Prospect Capital Corporation (PSEC 0.37%) is the first major BDC to report earnings, and its second quarter was a good one.

The company earned $0.32 per share in net investment income, which puts it very close to covering its monthly dividends, which sit at roughly $0.011 per month, or $0.33 per quarter. Here are the three most important (and interesting) tidbits from the company's earnings report.

1. Leverage is coming in light
Prospect Capital reported that it's light on leverage -- the company's debt-to-equity ratio fell to 0.48 after subtracting cash on the balance sheet, meaning it had $0.48 of debt for every $1 in shareholder's equity. As a business development company, Prospect Capital is limited to $1 of debt for each $1 in equity, so it's safe to say Prospect is probably underleveraged.

This is good news for the dividend. Though Prospect Capital hasn't covered its dividend with net investment income in the last two quarters, increasing the company's portfolio leverage would likely propel net investment income above distributions paid to shareholders.

2. A new consumer-lending strategy
Prospect Capital announced a new "online direct consumer loan initiative" in its earnings press release. Given that Prospect Capital is heavily invested in consumer loans already, I couldn't help but immediately worry it was getting into the online payday loan game.

Those concerns were fleshed out in the quarterly filing with the SEC. Through one of its controlled REITs, Prospect Capital has set aside $19 million to invest in peer-to-peer loans, presumably through an exchange like Prosper or LendingClub. It's an interesting strategy, one that Prospect Capital is clearly ramping up (the SEC filing shows a series of $2-5 million investments to fund new peer-to-peer loans in a matter of two months).

I'd like to see Prospect Capital provide more information about its peer-to-peer lending goals. The biggest question is whether a 2-and-20 fee structure is really fitting for peer-to-peer loan investments. The average investor can make peer-to-peer loans on their own, so I'd like to see Prospect Capital do something the average person can't do.

It's possible Prospect Capital can add value with cheaper or greater leverage in the portfolio than the average investor can achieve, which would allow it to earn returns consistent with the yields it needs to earn its dividend.
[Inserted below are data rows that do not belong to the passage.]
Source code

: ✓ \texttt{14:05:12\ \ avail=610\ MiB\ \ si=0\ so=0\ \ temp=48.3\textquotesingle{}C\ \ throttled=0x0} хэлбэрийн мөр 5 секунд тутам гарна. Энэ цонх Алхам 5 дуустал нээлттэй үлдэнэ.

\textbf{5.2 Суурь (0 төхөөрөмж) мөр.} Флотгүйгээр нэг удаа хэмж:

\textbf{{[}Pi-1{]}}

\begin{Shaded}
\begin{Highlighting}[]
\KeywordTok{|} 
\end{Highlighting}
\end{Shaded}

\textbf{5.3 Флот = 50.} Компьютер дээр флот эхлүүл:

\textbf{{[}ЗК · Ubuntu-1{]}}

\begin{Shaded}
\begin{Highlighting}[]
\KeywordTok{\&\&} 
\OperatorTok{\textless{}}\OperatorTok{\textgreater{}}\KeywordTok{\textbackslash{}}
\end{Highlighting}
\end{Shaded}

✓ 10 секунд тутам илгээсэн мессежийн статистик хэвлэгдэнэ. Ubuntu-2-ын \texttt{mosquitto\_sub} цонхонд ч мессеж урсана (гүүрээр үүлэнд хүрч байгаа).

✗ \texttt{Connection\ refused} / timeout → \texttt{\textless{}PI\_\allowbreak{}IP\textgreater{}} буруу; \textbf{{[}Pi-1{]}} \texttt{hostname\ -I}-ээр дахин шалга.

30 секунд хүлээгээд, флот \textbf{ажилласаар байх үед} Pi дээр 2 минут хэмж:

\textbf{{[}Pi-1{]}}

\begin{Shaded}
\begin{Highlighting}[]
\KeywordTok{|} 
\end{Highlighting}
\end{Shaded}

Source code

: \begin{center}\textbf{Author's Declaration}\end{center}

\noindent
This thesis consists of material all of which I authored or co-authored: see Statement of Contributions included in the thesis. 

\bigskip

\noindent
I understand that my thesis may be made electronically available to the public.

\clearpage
3. Some new investments and sales
During the quarter, Prospect Capital sold one loan to National Bankruptcy Services at a loss, receiving $7.9 million for a loan worth $18.8 million at face value. No other loans were sold at a loss, and the company hasn't recorded any new loans on non-accrual, so loss rates are still quite low.

Additionally, the company stepped up its investment in First Tower, its largest consumer loans business, by $10 million on December 31. This is interesting, since First Tower tends to see greater demand in the fourth quarter of the calendar year, ahead of the holiday shopping season. It now appears that First Tower lending volumes may be even higher in 2014, which is great for Prospect. Remember, loans to First Tower are yielding 20% per year -- much higher than the 12.9% average for its performing loans.

All in all, this was just another quarter for Prospect Capital. The company nearly earned its dividend, suffered only small losses on one sold loan, and made total net investments of $352.4 million. In the land of volatile, middle-market investments, business as usual is as good as it gets.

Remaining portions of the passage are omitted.